Please copy every line of the records below that holds the word "filtered".

*** DATA SHOWN ***

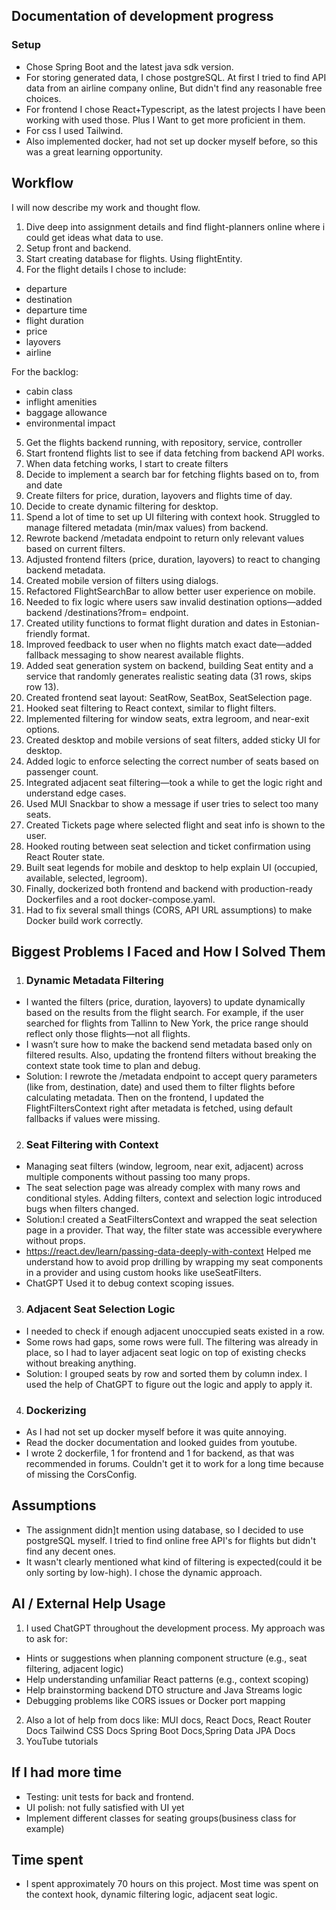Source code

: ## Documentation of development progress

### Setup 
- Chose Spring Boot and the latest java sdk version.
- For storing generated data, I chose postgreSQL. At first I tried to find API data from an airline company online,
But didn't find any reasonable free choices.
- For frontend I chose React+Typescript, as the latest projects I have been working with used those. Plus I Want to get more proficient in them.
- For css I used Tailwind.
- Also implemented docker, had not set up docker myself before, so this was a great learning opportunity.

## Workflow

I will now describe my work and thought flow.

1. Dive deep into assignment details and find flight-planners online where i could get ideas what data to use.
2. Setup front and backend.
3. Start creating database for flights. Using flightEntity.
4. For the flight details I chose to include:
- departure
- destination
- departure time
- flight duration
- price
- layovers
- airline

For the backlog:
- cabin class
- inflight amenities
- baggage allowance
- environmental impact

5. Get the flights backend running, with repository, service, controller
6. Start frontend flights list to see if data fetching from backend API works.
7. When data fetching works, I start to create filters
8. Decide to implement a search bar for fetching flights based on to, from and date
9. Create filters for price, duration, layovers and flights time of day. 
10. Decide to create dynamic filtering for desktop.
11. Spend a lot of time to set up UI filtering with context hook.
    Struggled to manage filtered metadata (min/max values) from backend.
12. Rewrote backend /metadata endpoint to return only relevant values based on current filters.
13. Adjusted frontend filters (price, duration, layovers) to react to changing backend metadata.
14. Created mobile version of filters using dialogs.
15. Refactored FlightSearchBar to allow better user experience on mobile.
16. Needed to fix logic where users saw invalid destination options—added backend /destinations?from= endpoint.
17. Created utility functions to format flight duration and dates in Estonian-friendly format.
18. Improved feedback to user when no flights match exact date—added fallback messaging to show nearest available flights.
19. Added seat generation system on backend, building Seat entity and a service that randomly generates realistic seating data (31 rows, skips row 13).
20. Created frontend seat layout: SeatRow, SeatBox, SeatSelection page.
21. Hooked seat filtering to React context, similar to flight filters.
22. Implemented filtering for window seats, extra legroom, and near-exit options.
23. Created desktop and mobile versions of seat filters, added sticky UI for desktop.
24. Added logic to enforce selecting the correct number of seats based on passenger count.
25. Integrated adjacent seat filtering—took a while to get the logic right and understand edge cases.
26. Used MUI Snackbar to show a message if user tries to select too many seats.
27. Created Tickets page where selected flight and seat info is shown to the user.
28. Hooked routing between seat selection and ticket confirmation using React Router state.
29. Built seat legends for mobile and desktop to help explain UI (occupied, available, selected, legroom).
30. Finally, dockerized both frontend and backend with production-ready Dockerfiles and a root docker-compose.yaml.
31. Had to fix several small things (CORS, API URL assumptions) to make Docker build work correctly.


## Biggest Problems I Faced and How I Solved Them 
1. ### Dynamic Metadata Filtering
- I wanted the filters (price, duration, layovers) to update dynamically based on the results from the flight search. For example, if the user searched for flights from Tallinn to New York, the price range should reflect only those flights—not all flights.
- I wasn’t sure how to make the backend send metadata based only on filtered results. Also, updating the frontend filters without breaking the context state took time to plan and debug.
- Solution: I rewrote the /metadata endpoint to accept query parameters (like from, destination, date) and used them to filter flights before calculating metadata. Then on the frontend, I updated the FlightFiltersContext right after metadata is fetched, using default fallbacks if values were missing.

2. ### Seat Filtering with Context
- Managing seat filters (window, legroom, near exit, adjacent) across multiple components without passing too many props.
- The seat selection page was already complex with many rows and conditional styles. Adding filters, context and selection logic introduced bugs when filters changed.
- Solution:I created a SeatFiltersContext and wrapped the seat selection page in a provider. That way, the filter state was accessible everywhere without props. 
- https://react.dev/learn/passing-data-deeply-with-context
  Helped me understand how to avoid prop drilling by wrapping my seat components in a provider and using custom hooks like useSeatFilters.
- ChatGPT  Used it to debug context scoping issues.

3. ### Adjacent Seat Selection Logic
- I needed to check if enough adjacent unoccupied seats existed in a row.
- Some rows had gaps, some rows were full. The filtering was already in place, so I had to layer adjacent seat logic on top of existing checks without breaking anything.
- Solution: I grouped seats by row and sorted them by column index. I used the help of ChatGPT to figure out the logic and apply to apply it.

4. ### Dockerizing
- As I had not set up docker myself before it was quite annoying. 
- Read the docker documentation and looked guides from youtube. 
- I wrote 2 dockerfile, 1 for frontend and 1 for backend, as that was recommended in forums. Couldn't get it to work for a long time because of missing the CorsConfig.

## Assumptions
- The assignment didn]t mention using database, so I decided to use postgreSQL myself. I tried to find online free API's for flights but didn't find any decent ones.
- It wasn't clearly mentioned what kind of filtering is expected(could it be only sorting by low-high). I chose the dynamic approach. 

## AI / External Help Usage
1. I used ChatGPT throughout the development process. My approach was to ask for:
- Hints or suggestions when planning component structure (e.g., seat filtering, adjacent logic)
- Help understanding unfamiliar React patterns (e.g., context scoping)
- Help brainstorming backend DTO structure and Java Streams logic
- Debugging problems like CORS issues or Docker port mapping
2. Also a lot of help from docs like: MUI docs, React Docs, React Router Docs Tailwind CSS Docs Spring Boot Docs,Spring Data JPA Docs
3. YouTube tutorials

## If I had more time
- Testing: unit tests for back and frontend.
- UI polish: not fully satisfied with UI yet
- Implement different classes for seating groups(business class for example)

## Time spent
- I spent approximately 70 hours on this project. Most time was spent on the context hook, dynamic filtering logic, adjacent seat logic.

***
*** DATA SHOWN ***

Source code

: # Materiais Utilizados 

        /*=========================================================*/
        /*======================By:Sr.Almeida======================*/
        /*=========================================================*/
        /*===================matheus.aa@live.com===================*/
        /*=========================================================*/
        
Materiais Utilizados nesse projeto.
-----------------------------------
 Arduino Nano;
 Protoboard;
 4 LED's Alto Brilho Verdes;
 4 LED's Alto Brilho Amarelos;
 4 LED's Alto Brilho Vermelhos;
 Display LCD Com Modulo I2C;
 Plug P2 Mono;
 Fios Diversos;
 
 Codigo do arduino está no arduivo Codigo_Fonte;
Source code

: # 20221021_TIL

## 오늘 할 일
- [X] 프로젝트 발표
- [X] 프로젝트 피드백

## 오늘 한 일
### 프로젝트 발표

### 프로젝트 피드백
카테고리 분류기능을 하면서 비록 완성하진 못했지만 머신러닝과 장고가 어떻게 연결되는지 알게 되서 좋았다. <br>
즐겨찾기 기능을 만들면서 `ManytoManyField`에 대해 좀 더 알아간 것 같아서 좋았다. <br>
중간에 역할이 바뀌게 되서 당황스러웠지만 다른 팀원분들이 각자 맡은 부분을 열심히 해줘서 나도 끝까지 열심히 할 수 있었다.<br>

***

-- EXERCISE RESPONSE --
    Struggled to manage filtered metadata (min/max values) from backend.
- I wasn’t sure how to make the backend send metadata based only on filtered results. Also, updating the frontend filters without breaking the context state took time to plan and debug.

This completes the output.